• Source data:
———
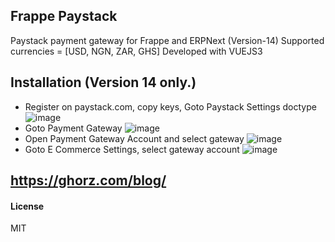 ## Frappe Paystack
Paystack payment gateway for Frappe and ERPNext (Version-14)
Supported currencies = [USD, NGN, ZAR, GHS]
Developed with VUEJS3

## Installation (Version 14 only.)
- Register on paystack.com, copy keys, Goto Paystack Settings doctype
![image](https://github.com/mymi14s/frappe_paystack/assets/10146518/111486cc-343c-4d68-acc3-34724ac1552b)
- Goto Payment Gateway
![image](https://github.com/mymi14s/frappe_paystack/assets/10146518/4bdab7e7-d152-4cbf-b4aa-f2c8f8b0d68a)
- Open Payment Gateway Account and select gateway
![image](https://github.com/mymi14s/frappe_paystack/assets/10146518/7e9d1ec9-abc7-401f-8e31-3056f7d7b91e)
- Goto E Commerce Settings, select gateway account
![image](https://github.com/mymi14s/frappe_paystack/assets/10146518/19138a48-d684-4104-a2c2-8eb77c9b503d)


## https://ghorz.com/blog/
#### License

MIT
———
• Aim of the exercise: In the entries above, find each line with the word "Version" and show it.

• Result:
Paystack payment gateway for Frappe and ERPNext (Version-14)
## Installation (Version 14 only.)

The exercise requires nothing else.